格裡芬在人群後面等待了好一會,終於有草原上爬上城牆了。
第一個爬上城牆的草原人還沒站穩腳,就被城牆上的獵人迎面一斧子砍翻,他都沒能慘叫一聲,就從高高的城牆上摔了下去。
但是緊接著,第二個,第三個草原人也爬了上來。
格裡芬終於迎來了他的第一個敵人。一個拿著圓盾,握著彎刀的草原人。格裡芬對著圓盾一頓猛砍。草原人擋了好幾下,有些手麻,乘這個機會,格裡芬用斧子撥開他的盾牌,一腳把他踹倒在地,隨機衝上去,一斧子結束了他的生命。
而格裡芬的第二個敵人就沒那麽好對付了。

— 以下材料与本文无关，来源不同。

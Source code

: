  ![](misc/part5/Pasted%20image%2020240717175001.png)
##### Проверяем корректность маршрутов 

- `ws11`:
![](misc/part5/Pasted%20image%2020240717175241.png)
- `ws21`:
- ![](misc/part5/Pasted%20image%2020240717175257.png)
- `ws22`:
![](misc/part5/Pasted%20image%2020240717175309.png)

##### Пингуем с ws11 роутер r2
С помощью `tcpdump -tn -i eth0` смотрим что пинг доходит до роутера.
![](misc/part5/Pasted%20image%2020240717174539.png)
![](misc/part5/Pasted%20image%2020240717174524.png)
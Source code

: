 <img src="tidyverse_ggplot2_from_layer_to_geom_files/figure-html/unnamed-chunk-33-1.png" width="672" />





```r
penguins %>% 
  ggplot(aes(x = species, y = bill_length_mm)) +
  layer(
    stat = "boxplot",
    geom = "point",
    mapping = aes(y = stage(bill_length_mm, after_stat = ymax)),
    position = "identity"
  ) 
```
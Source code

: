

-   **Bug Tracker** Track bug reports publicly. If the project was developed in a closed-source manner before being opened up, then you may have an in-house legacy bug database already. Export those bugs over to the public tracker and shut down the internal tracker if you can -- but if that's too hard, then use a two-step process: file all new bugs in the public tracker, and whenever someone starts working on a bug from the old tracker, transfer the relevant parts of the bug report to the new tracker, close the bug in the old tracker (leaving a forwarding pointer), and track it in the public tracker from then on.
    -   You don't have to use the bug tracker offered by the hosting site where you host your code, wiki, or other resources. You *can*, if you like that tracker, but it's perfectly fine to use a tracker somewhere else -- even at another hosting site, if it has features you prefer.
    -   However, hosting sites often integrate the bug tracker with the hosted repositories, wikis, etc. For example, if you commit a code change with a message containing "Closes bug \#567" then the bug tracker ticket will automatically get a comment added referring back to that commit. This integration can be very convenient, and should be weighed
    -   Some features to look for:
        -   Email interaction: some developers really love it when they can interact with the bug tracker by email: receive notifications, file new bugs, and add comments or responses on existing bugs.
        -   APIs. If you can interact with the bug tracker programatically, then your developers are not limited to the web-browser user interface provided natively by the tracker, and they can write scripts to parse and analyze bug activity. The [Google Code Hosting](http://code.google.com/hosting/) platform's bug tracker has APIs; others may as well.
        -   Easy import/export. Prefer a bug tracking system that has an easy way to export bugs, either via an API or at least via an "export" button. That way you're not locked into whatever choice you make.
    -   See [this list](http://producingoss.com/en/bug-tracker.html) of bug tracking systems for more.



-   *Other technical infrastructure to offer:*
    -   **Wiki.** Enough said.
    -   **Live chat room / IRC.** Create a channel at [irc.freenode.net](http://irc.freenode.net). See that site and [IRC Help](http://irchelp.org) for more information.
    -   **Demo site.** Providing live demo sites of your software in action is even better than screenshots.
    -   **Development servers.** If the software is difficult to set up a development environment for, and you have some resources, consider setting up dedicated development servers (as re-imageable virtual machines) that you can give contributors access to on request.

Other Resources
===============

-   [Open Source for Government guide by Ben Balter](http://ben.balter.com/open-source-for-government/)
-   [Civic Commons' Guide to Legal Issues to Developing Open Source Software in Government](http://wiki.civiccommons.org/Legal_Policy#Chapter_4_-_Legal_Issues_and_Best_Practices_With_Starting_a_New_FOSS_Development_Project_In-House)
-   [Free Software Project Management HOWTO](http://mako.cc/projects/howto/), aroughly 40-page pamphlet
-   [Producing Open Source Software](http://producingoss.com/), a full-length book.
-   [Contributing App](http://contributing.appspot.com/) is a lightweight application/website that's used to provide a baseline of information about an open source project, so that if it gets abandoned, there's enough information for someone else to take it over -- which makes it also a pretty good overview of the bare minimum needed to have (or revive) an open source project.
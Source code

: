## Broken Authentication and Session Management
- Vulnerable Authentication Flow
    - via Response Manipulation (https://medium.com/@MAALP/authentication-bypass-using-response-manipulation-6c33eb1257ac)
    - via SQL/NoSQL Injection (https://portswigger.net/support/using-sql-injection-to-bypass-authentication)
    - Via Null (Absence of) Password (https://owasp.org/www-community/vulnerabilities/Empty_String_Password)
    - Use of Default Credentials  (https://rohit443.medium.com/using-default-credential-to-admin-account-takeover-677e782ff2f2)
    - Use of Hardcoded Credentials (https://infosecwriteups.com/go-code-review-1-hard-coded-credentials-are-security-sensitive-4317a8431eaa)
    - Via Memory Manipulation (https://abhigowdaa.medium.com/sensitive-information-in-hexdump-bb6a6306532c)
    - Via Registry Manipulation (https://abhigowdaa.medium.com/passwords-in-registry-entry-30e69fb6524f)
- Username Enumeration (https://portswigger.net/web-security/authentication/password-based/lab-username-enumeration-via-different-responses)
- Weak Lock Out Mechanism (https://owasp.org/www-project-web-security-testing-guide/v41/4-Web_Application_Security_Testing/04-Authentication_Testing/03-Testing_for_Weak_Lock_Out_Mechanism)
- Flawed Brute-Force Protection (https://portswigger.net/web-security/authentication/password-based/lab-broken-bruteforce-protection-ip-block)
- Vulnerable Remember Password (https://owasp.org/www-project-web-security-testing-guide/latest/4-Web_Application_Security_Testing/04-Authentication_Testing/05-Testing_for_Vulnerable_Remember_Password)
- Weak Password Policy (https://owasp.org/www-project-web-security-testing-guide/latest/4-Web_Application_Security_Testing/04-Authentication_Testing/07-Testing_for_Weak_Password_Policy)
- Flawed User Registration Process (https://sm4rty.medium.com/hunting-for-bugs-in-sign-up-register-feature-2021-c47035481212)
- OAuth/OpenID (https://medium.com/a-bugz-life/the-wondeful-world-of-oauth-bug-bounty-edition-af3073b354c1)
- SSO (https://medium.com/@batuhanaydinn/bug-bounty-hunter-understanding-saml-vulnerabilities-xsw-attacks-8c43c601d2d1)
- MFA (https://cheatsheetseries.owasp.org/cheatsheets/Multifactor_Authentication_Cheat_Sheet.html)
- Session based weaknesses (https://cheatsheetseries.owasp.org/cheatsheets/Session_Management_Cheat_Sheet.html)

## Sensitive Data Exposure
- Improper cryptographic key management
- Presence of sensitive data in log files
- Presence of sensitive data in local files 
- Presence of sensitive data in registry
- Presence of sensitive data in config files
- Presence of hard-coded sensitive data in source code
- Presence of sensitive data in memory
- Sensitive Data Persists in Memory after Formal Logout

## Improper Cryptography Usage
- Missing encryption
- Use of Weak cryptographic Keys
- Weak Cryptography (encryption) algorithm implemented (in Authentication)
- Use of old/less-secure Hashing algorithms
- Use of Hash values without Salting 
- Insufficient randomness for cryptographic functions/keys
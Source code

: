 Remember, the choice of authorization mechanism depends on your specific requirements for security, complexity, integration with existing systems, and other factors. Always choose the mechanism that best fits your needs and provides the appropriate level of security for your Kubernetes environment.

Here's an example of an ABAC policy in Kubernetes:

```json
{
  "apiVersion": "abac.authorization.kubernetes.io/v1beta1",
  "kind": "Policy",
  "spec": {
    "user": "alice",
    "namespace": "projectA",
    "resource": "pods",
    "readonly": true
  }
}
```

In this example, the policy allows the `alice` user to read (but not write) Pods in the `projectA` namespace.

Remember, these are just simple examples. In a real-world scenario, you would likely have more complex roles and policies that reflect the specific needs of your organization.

他很靈巧的用盾牌格擋或是躲閃格裡芬的攻擊,等到格裡芬有些接不上氣的時候,瞅準機會,揮舞彎刀對著格裡芬的腰就砍去。
格裡芬心中咯噔一下,自己終究是老了,才砍死一個草原人,就要殉國了嗎?
這是一支箭穿透了草原人的肩胛骨,草原人吃痛,動作遲鈍了一下。這是他身後一個獵人揮舞著大鐵錘,一下子把他的腦袋連同頭盔給砸個稀巴爛。
格裡芬轉身看了下城下,一堆黑岩軍團的弓箭手在那裡輸出著。已經看不到是誰救的他了。
這樣的戰鬥從早上一直持續到了正午。一波波草原人爬上城牆,又被從城牆上趕了下去。
草原人攻勢最猛烈的時候,狼旗一度插上了小半個城牆,但是最終都被黑岩軍團把城牆給奪了回來。 “黑岩城,果然比教堂要難打的多啊。”薩拉丁站在秋日的驕陽下,看著遠方的戰鬥,感歎道。
“不僅僅是城牆,城裡也修建了大大小小數十個要塞。進了城,也是一番惡戰。”尹稚斜補充道。
“老弟啊。你的那些獸人整天除了吃喝,就是睡大覺,這節骨眼,也該讓他們出點力了吧。”穆拉丁提議道。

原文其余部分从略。